A healthy relationship allows a person to grow in spirit as an individual. From the most obvious beating and punching to the very subtle cynical remarks and insults, any kind of abuse is destructive. It may seem easy to turn a blind eye to the destructive qualities of a relationship but it is better to recognize one and end it early to avoid pain in the future.

Identify physical and verbal abuse from your partner. Other than hitting and yelling, look for indirect forms of abuse such as throwing things, criticizing, threatening and undermining your self worth.

Assess what kind of lifestyle changes you have made for the sake of your partner. Giving up activities that you love, severing relationships with friends and family members and altering your belief system to suit your partner's are a few examples. Such compromises tend to affect your individuality in the long run.

Ask yourself if you are afraid to talk about certain issues in your relationship because it may upset your partner. A healthy relationship allows open and honest communication to resolve issues. A destructive one hinders expressing ones true feelings for the fear of ridicule, negative arguments and hurt.
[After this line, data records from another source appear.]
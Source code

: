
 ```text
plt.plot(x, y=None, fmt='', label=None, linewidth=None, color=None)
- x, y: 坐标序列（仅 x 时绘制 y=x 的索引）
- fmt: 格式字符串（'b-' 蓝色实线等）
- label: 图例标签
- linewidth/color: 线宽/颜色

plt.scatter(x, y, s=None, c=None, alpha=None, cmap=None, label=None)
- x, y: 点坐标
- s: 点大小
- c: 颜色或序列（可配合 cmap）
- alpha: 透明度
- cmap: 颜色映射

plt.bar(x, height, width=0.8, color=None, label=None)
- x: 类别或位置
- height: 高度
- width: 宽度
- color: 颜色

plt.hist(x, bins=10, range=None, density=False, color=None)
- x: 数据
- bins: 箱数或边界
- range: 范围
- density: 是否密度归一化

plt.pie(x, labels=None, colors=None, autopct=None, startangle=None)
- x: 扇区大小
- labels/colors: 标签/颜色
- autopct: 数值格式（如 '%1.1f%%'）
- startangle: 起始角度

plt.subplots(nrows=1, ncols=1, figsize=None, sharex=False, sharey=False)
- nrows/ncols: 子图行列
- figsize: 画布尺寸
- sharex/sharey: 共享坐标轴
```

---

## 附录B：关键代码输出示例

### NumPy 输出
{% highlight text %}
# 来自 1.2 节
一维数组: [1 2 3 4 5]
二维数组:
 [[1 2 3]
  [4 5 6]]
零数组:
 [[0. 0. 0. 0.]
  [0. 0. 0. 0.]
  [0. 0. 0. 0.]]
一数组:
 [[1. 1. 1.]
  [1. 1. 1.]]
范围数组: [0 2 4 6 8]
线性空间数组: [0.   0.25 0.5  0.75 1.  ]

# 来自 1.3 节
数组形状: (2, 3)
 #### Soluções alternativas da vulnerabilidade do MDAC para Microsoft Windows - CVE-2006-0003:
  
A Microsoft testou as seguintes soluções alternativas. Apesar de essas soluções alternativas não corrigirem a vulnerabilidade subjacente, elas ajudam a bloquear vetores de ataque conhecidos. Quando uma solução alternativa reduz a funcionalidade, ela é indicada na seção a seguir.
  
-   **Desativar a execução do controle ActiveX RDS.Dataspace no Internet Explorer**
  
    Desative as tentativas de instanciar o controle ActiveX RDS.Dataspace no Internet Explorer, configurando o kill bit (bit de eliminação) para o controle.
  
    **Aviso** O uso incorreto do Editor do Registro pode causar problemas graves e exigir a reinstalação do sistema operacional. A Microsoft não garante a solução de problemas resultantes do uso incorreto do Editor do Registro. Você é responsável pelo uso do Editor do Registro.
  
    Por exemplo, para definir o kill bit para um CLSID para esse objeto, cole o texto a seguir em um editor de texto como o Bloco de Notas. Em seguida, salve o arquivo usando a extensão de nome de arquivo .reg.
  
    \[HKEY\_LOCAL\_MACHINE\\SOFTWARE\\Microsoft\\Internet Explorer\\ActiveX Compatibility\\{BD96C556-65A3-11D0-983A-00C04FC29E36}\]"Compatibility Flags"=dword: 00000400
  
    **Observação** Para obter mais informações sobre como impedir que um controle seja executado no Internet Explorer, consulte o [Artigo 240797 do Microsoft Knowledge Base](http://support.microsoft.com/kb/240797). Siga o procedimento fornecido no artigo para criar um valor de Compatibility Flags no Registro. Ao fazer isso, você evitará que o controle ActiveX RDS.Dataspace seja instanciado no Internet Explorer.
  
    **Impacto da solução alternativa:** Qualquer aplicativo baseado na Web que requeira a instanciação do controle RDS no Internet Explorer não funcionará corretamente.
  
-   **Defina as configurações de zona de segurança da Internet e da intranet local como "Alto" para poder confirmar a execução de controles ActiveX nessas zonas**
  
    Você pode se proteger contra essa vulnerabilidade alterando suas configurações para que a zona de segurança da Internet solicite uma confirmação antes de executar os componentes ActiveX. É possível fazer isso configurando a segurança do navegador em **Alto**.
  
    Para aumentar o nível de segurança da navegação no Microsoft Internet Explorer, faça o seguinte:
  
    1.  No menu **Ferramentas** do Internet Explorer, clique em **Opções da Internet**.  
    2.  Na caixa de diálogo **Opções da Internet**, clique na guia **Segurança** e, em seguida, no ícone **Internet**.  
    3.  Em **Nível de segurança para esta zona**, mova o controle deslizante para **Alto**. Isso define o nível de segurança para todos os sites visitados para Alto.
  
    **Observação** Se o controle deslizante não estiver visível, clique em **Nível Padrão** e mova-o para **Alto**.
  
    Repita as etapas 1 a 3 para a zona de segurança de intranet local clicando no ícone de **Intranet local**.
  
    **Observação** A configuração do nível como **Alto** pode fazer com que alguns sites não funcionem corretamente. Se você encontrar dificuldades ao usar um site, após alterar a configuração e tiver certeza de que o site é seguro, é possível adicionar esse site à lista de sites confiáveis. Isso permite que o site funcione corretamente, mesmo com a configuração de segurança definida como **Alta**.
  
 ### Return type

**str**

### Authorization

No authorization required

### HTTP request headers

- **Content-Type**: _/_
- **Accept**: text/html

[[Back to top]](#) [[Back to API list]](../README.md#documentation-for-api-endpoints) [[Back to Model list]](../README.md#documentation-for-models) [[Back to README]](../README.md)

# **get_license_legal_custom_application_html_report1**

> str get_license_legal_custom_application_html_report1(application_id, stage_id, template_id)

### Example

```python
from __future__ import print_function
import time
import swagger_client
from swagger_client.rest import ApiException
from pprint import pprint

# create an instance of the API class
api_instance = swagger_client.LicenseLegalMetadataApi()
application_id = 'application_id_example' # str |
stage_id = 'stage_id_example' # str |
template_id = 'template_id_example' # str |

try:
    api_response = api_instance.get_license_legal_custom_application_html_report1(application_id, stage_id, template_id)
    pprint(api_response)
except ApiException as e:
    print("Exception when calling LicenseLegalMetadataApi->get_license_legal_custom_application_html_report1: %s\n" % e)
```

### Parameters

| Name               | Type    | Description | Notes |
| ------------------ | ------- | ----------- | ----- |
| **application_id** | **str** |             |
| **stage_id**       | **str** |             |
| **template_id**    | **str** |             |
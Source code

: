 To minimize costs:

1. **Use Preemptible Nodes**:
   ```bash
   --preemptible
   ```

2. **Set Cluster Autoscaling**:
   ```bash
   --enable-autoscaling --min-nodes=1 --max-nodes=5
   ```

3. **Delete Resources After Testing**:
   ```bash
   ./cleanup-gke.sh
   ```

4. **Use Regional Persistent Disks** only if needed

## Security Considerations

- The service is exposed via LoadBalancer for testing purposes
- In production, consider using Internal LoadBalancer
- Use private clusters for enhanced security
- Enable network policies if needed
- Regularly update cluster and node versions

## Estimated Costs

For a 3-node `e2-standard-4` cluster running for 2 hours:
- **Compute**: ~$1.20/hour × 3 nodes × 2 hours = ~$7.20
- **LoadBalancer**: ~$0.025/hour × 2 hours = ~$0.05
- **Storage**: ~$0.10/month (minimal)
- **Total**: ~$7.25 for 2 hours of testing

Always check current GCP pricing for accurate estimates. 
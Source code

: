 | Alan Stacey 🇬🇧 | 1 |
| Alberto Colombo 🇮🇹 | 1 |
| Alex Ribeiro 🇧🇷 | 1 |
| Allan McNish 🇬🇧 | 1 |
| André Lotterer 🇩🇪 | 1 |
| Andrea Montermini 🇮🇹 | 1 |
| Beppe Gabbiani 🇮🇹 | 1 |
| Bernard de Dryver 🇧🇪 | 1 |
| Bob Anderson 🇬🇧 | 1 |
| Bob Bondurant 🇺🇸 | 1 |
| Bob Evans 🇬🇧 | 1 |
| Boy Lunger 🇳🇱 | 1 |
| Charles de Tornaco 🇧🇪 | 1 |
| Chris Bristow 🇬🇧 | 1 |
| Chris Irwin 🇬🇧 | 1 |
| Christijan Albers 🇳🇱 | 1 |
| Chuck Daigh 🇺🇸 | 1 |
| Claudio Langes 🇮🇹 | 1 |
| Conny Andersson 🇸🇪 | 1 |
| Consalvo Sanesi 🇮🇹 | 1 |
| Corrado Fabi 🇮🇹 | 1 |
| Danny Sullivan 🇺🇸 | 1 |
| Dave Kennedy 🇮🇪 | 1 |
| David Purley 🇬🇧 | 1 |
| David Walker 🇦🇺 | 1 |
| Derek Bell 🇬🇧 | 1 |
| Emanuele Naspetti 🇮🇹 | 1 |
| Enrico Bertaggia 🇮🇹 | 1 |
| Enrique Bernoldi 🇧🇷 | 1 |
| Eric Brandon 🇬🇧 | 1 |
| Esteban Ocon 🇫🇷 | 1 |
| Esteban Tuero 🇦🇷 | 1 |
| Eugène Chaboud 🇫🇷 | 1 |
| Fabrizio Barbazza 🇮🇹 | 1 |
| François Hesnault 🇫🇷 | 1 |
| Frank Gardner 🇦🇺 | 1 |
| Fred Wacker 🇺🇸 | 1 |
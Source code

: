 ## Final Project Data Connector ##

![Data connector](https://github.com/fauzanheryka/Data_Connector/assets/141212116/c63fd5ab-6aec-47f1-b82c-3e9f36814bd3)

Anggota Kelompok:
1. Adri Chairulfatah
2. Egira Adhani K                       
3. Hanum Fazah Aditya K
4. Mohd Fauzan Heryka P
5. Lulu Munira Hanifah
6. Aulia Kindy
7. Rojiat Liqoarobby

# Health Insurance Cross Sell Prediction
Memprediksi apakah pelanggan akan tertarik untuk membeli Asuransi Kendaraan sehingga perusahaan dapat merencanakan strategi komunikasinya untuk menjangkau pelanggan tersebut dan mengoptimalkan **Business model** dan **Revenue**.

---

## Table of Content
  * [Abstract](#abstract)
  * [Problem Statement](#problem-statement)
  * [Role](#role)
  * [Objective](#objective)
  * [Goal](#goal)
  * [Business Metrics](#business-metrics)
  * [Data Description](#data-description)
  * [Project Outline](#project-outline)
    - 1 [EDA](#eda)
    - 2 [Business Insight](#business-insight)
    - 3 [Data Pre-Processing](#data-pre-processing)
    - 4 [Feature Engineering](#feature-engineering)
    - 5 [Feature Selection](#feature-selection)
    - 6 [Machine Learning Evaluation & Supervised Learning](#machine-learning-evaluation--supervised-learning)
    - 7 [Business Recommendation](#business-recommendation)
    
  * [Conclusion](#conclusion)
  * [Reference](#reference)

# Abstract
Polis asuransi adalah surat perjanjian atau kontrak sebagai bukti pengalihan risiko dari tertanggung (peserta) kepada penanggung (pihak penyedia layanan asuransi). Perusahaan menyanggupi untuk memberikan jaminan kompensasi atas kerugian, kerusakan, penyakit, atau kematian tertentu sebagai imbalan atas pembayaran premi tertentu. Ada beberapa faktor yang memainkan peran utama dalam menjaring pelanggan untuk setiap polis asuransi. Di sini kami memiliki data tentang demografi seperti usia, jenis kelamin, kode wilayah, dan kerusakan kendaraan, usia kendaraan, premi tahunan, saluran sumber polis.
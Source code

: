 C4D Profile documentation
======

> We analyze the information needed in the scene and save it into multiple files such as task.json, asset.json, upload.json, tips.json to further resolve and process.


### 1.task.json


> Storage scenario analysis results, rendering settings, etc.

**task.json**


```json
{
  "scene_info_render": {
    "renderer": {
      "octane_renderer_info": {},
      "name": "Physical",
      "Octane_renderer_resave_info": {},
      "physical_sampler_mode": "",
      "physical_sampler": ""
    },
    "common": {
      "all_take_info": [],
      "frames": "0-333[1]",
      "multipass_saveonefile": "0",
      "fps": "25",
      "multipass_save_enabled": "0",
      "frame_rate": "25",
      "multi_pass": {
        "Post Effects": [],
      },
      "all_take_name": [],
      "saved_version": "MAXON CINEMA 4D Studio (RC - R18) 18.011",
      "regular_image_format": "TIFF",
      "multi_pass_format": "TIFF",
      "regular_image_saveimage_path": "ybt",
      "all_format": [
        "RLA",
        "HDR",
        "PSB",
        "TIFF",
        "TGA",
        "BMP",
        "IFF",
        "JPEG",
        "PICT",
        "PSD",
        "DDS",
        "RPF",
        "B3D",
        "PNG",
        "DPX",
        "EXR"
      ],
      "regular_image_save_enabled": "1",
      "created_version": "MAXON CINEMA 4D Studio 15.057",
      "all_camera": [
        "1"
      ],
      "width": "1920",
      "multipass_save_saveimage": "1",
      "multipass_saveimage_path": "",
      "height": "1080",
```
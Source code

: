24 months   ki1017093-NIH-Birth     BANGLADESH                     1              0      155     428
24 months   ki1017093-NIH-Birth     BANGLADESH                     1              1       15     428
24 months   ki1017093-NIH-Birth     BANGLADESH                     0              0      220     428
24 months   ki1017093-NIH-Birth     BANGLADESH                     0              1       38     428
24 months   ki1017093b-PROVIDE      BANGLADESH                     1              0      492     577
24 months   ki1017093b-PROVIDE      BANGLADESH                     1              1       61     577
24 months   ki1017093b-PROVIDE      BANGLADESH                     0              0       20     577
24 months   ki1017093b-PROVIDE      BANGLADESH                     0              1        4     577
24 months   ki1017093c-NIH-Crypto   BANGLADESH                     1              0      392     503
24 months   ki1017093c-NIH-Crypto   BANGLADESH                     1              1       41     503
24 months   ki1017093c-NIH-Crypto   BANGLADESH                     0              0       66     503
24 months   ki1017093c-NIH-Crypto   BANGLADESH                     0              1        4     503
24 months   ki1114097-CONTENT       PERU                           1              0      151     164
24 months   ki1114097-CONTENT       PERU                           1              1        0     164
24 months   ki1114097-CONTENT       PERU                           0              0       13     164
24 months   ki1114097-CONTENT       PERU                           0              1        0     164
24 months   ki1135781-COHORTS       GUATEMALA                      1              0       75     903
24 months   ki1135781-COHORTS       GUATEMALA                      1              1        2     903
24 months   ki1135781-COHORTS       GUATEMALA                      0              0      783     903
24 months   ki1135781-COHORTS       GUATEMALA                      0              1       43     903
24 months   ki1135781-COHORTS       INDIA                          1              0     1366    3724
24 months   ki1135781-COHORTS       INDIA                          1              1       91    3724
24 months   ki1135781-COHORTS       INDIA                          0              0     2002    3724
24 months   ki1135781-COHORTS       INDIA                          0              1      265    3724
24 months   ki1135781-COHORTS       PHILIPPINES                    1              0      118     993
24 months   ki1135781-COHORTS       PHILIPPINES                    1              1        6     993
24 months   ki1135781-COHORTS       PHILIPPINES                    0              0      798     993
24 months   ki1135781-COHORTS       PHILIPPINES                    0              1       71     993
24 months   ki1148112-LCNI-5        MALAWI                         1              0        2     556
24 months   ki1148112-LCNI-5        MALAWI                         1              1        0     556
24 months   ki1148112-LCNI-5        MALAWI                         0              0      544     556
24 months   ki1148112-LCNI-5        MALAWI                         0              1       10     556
Listen to what your family and friends say about you. If they suggest that you appear distant and withdrawn lately, you don't seem to be yourself or if you have to constantly defend your partner's actions, then you are in an unhealthy relationship.

Look for possessiveness and jealousy in your partner that stifles your freedom. These signs may initially seem like excessive love and care but a trusting relationship should allow the space and respect you need.

Consider a relationship destructive if there is a lot of emotional push and pull that makes you unsure about its strength. Being extremely needy or using sex to sidestep disagreements are indicators of a harmful relationship.